Montas made waves playing with Hansel Emmanuel, a one-armed basketball player who formed a terrifying duo at Life Christian Academy and took the internet by storm.

Montas played his Amateur Athletic Union (AAU) basketball with SOH Elite based in Florida with Emmanuel by his side. He scored 4,000 career points by the end of his high school career, on top of averaging 34.3 points, 8.4 rebounds, 3.4 steals and 2.7 assists per game as a senior. Montas was also a Sunshine Independent Athletic Association (SIAA) first-team selection.

Ramon’s Dominican roots were a big help in the recruitment of Montas. Ramon played his college basketball at the University of Pittsburgh, and a graduate of All Hallows High School in the Bronx, but represented the Dominican Republic playing on their national team.
“I saw him at one of the AAU events in Orlando when I first saw him. I played with his uncle on the (Dominican) national team, so I knew him since he was younger. And you could just see the potential he had.”

Montas’ game revolves around his physical style of play. He has a knack for blasting any and all comers in the paint. He loves going north to south and is crafty with his movements by using a variety of finishes around the rim. Fordham looks for players that can do a lot of different things, and Montas is no exception.

The jumpshot is something that goes a long way nowadays in basketball. If you can shoot, you will be able to find a spot to play on any team. Montas has very nice looking form from three, and as previously mentioned, adds a mid-range element which is always a plus. He also includes a rapidly improving handle plus an understanding of when to give the ball up and make the right play.
Player comparisons are not exactly easy to judge, and throughout the history of Fordham Men’s Basketball the concept of wings is quite extensive, but Montas’ skillset might be the first of his kind to enter Fordham.

“Angel is more like a hybrid type of guy, he can play two, three, or four. He likes to score and get to the basket, very athletic and likes to create his own shot,” Ramon added. “He’s more of an open floor guy on the break, two or three dribbles he can get to the basket where he’s more comfortable.”
In terms of physical build, he draws to the likes of former Rams Steve Samuels, Michael Haynes and Teremun Johnson: the height range of 6’5”-’6’7” and all weighing north of 200 pounds.

Montas, Richardson and Dean will make immediate impacts as freshmen and look to do something that hasn’t been done since 2019: make Atlantic 10 all-rookie teams as Fordham Rams. The last Ram to accomplish that feat was Nick Honor, who ended up transferring to Clemson.
All the tools mentioned are what Neptune is looking for in his players: dynamic ball handlers who are versatile on defense with a shooting touch as the tertiary element.

Fordham was also in need of guard play following abrupt departures and graduations.
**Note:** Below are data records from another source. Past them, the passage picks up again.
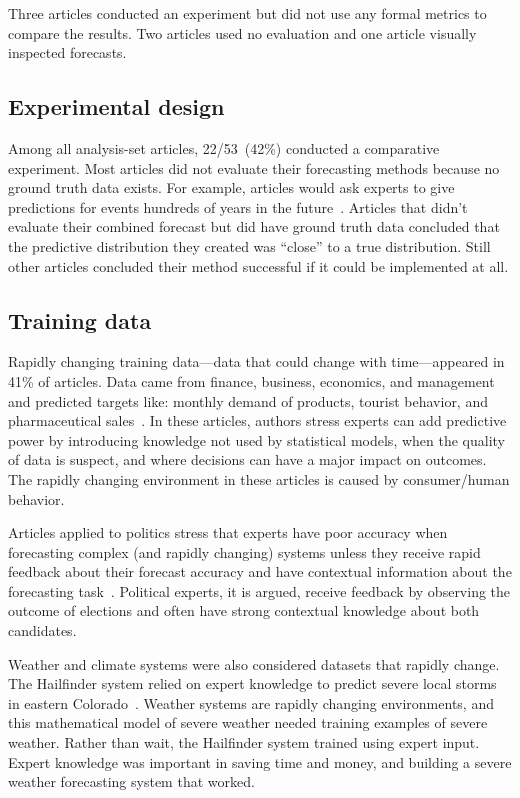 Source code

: \documentclass[preprint,authoryear]{elsarticle}
\begin{document}
Three articles conducted an experiment but did not use any formal metrics to compare the results.
Two articles used no evaluation and one article visually inspected forecasts.

\subsection{Experimental design}

Among all analysis-set articles, 22/53~(42\%) conducted a comparative experiment.
Most articles did not evaluate their forecasting methods because no ground truth data exists.
For example, articles would ask experts to give predictions for events hundreds of years in the future~\citep{zio1997accounting,zio1996use}.
Articles that didn't evaluate their combined forecast but did have ground truth data concluded that the predictive distribution they created was ``close'' to a true distribution.
Still other articles concluded their method successful if it could be implemented at all.

\subsection{Training data}
Rapidly changing training data---data that could change with time---appeared in 41\% of articles.
Data came from finance, business, economics, and management and predicted targets like: monthly demand of products, tourist behavior, and pharmaceutical sales~\citep{baecke2017investigating,petrovic2006fuzzy,wang2008probabilistic,klas2010support,franses2011averaging}.
In these articles, authors stress experts can add predictive power by introducing knowledge not used by statistical models, when the quality of data is suspect, and where decisions can have a major impact on outcomes. 
The rapidly changing environment in these articles is caused by consumer/human behavior.

Articles applied to politics stress that experts have poor accuracy when forecasting complex (and rapidly changing) systems unless they receive rapid feedback about their forecast accuracy and have contextual information about the forecasting task~\citep{graefe2014accuracy,graefe2015accuracy,graefe2018predicting,satopaa2014probability}.
Political experts, it is argued, receive feedback by observing the outcome of elections and often have strong contextual knowledge about both candidates.  

Weather and climate systems were also considered datasets that rapidly change.
The Hailfinder system relied on expert knowledge to predict severe local storms in eastern Colorado~\citep{abramson1996hailfinder}.
Weather systems are rapidly changing environments, and this mathematical model of severe weather needed training examples of severe weather.
Rather than wait, the Hailfinder system trained using expert input.
Expert knowledge was important in saving time and money, and building a severe weather forecasting system that worked.
\end{document}
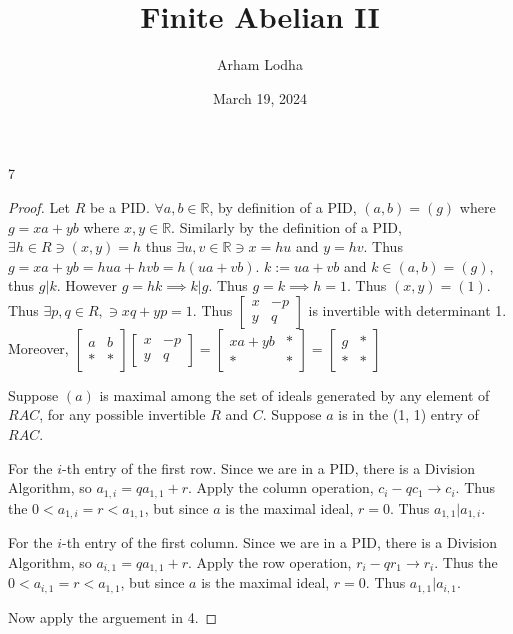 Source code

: \documentclass{article}
\newcommand{\R}{\mathbb{R}}
\begin{document}
\title{Finite Abelian II}
\author{Arham Lodha}%
\date{March 19, 2024}%
\maketitle

\begin{PROB}{7}\label{Problem 7.}
\end{PROB}
\begin{proof}
    Let $R$ be a PID. $\forall a, b \in \R$, by definition of a PID, $(a, b) = (g)$ where $g = xa + yb$ where $x, y \in \R$. Similarly by the definition of a PID, $\exists h \in R \ni (x, y) = h$ thus $\exists u, v \in \R \ni x = hu$ and $y = hv$. Thus $g = xa + yb = hua + hvb = h(ua + vb)$. $k:= ua + vb$ and $k \in (a, b) = (g)$, thus $g | k$. However $g = hk \implies k | g$. Thus $g = k \implies h = 1$. Thus $(x, y) = (1)$. Thus $\exists p, q \in R, \ni xq + yp = 1$. Thus $\begin{bmatrix}
        x & -p \\ y & q
    \end{bmatrix}$ is invertible with determinant 1. Moreover, $\begin{bmatrix}
        a & b \\ * & *
    \end{bmatrix} \begin{bmatrix}
        x & -p \\ y & q 
    \end{bmatrix} = \begin{bmatrix}
        xa + yb & * \\ * & *
    \end{bmatrix} = \begin{bmatrix}
        g & * \\ * & *
    \end{bmatrix}$
    
    
    Suppose $(a)$ is maximal among the set of ideals generated by any element of $RAC$, for any possible invertible $R$ and $C$. Suppose $a$ is in the (1, 1) entry of $RAC$. 

    For the $i$-th  entry of the first row. Since we are in a PID, there is a Division Algorithm, so $a_{1, i} = qa_{1, 1} + r$. Apply the column operation, $c_{i}-qc_{1} \to c_{i}$. Thus the $0 < a_{1, i} = r < a_{1, 1}$, but since $a$ is the maximal ideal, $r = 0$. Thus $a_{1, 1} | a_{1, i}$. 
    
    For the $i$-th  entry of the first column. Since we are in a PID, there is a Division Algorithm, so $a_{i, 1} = qa_{1, 1} + r$. Apply the row operation, $r_{i}-qr_{1} \to r_{i}$. Thus the $0 < a_{i, 1} = r < a_{1, 1}$, but since $a$ is the maximal ideal, $r = 0$. Thus $a_{1, 1} | a_{i, 1}$. 

    Now apply the arguement in 4. 
\end{proof}
\end{document}
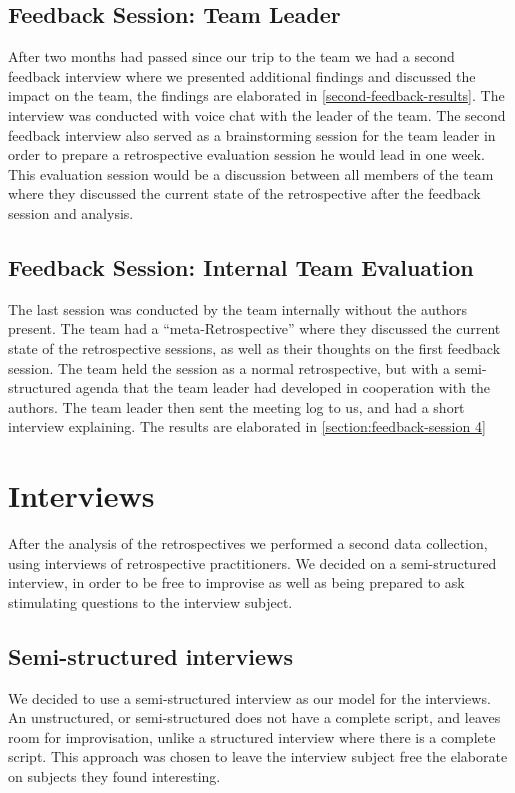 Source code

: \subsection{Feedback Session: Team Leader}
After two months had passed since our trip to the team we had a second feedback interview where we presented additional findings and discussed the impact on the team, the findings are elaborated in  \autoref{second-feedback-results}. The interview was conducted with voice chat with the leader of the team. The second feedback interview also served as a brainstorming session for the team leader in order to prepare a retrospective evaluation session he would lead in one week. This evaluation session would be a discussion between all members of the team where they discussed the current state of the retrospective after the feedback session and analysis.

\subsection{Feedback Session: Internal Team Evaluation}
The last session was conducted by the team internally without the authors present. The team had a ``meta-Retrospective'' where they discussed the current state of the retrospective sessions, as well as their thoughts on the first feedback session. The team held the session as a normal retrospective, but with a semi-structured agenda that the team leader had developed in cooperation with the authors. The team leader then sent the meeting log to us, and had a short interview explaining. The results are elaborated in \autoref{section:feedback-session 4}


\section{Interviews}	
After the analysis of the retrospectives we performed a second data collection, using interviews of retrospective practitioners. We decided on a semi-structured interview, in order to be free to improvise as well as being prepared to ask stimulating questions to the interview subject.

\subsection{Semi-structured interviews}
We decided to use a semi-structured interview as our model for the interviews. An unstructured, or semi-structured does not have a complete script, and leaves room for improvisation, unlike a structured interview where there is a complete script. \cite{Myers2007} This approach was chosen to leave the interview subject free the elaborate on subjects they found interesting. 

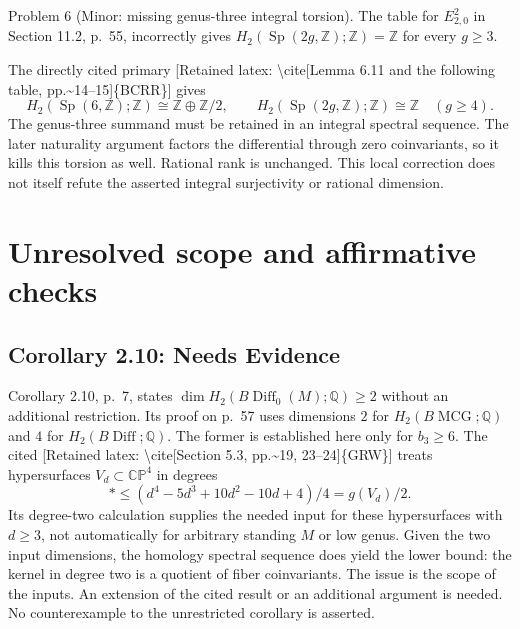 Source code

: \documentclass[10pt]{article}
\begin{document}
Problem 6 (Minor: missing genus-three integral torsion).  The table for \(E^2_{2,0}\) in Section 11.2, p. 55, incorrectly gives \(H_2(\operatorname{Sp}(2g,\mathbb Z);\mathbb Z)=\mathbb Z\) for every \(g\ge3\).\par
The directly cited primary [Retained latex: \textbackslash{}cite[Lemma 6.11 and the following table,
pp.\textasciitilde{}14--15]\{BCRR\}] gives \[H_2(\operatorname{Sp}(6,\mathbb Z);\mathbb Z)\cong\mathbb Z\oplus\mathbb Z/2,
 \qquad H_2(\operatorname{Sp}(2g,\mathbb Z);\mathbb Z)\cong\mathbb Z\quad(g\ge4).\] The genus-three summand must be retained in an integral spectral sequence. The later naturality argument factors the differential through zero coinvariants, so it kills this torsion as well. Rational rank is unchanged. This local correction does not itself refute the asserted integral surjectivity or rational dimension.\par
\section*{Unresolved scope and affirmative checks}
\subsection*{Corollary 2.10: Needs Evidence}
Corollary 2.10, p. 7, states \(\dim H_2(B\operatorname{Diff}_0(M);\mathbb Q)\ge2\) without an additional restriction. Its proof on p. 57 uses dimensions \(2\) for \(H_2(B\operatorname{MCG};\mathbb Q)\) and \(4\) for \(H_2(B\operatorname{Diff};\mathbb Q)\). The former is established here only for \(b_3\ge6\). The cited [Retained latex: \textbackslash{}cite[Section 5.3, pp.\textasciitilde{}19, 23--24]\{GRW\}] treats hypersurfaces \(V_d\subset\mathbb {CP}^4\) in degrees \[*\le (d^4-5d^3+10d^2-10d+4)/4=g(V_d)/2 .\] Its degree-two calculation supplies the needed input for these hypersurfaces with \(d\ge3\), not automatically for arbitrary standing \(M\) or low genus. Given the two input dimensions, the homology spectral sequence does yield the lower bound: the kernel in degree two is a quotient of fiber coinvariants. The issue is the scope of the inputs. An extension of the cited result or an additional argument is needed. No counterexample to the unrestricted corollary is asserted.\par
\end{document}
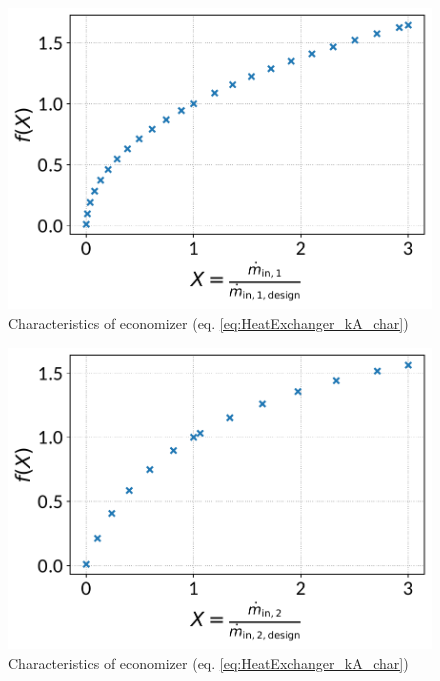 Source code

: \begin{minipage}{0.5\textwidth}
\begin{figure}[H]\begin{center}
\includegraphics[width=\textwidth]{figures/HeatExchanger_CharLine_kA_char1_economizer.pdf}
\caption{Characteristics of economizer (eq. \ref{eq:HeatExchanger_kA_char})}
\label{fig:CharLine_kA_char1_economizer}
\end{center}\end{figure}

\end{minipage}
\begin{minipage}{0.5\textwidth}
\begin{figure}[H]\begin{center}
\includegraphics[width=\textwidth]{figures/HeatExchanger_CharLine_kA_char2_economizer.pdf}
\caption{Characteristics of economizer (eq. \ref{eq:HeatExchanger_kA_char})}
\label{fig:CharLine_kA_char2_economizer}
\end{center}\end{figure}

\end{minipage}


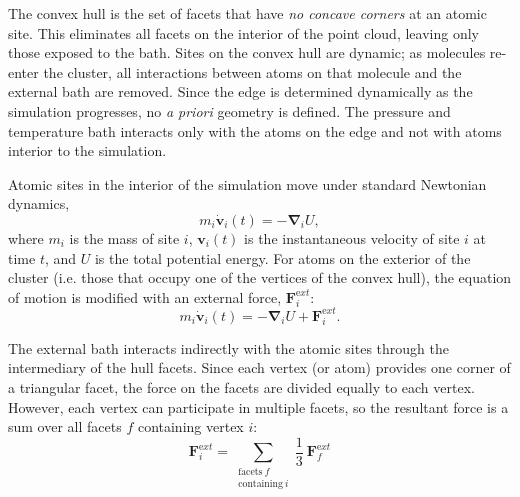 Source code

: \documentclass[]{book}
\begin{document}
The convex hull is the set of facets that have {\it no concave
  corners} at an atomic site.\cite{Barber96,EDELSBRUNNER:1994oq} This
eliminates all facets on the interior of the point cloud, leaving only
those exposed to the bath. Sites on the convex hull are dynamic; as
molecules re-enter the cluster, all interactions between atoms on that
molecule and the external bath are removed.  Since the edge is
determined dynamically as the simulation progresses, no {\it a priori}
geometry is defined. The pressure and temperature bath interacts only
with the atoms on the edge and not with atoms interior to the
simulation.

Atomic sites in the interior of the simulation move under standard
Newtonian dynamics,
\begin{equation}
m_i \dot{\mathbf v}_i(t)=-{\mathbf \nabla}_i U,
\label{eq:Newton}
\end{equation}
where $m_i$ is the mass of site $i$, ${\mathbf v}_i(t)$ is the
instantaneous velocity of site $i$ at time $t$, and $U$ is the total
potential energy.  For atoms on the exterior of the cluster
(i.e. those that occupy one of the vertices of the convex hull), the
equation of motion is modified with an external force, ${\mathbf
  F}_i^{\mathrm ext}$:
\begin{equation}
m_i \dot{\mathbf v}_i(t)=-{\mathbf \nabla}_i U + {\mathbf F}_i^{\mathrm ext}.
\end{equation}

The external bath interacts indirectly with the atomic sites through
the intermediary of the hull facets.  Since each vertex (or atom)
provides one corner of a triangular facet, the force on the facets are
divided equally to each vertex.  However, each vertex can participate
in multiple facets, so the resultant force is a sum over all facets
$f$ containing vertex $i$:
\begin{equation}
{\mathbf F}_{i}^{\mathrm ext} = \sum_{\begin{array}{c}\mathrm{facets\
    } f \\ \mathrm{containing\ } i\end{array}} \frac{1}{3}\  {\mathbf
  F}_f^{\mathrm ext}
\end{equation}
\end{document}
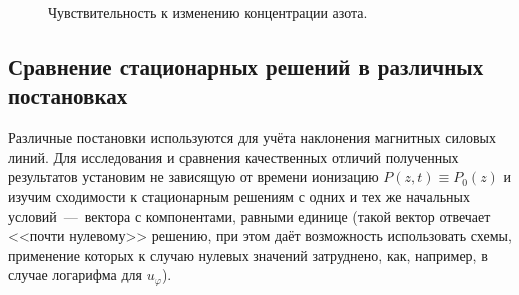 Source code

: \documentclass[14pt, a4paper, fleqn]{extarticle}
\begin{document}
\begin{figure}
\caption{Чувствительность к изменению концентрации азота.}
\end{figure}








\subsection{Сравнение стационарных решений в различных постановках}


Различные постановки используются для учёта наклонения магнитных силовых линий. Для исследования и сравнения качественных отличий полученных результатов установим не зависящую от времени ионизацию $P(z, t) \equiv P_0(z)$ и изучим сходимости к стационарным решениям с одних и тех же начальных условий~---~вектора с компонентами, равными единице (такой вектор отвечает <<почти нулевому>> решению, при этом даёт возможность использовать схемы, применение которых к случаю нулевых значений затруднено, как, например, в случае логарифма для $u_\varphi$). 
\end{document}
They did manage to stay at .500 with Antrell Charton and Josh Colon-Navvaro doing most of the work, along with Darius Quisenberry limping through the final stretch.

Fordham’s recruiting buzz has been exceptional to start Neptune’s era, and now the Rams look to brighter days ahead in the Bronx and bring the program back to the winning ways of old. And while the transfer portal may be a big tool to build, freshman can help create something sustainable.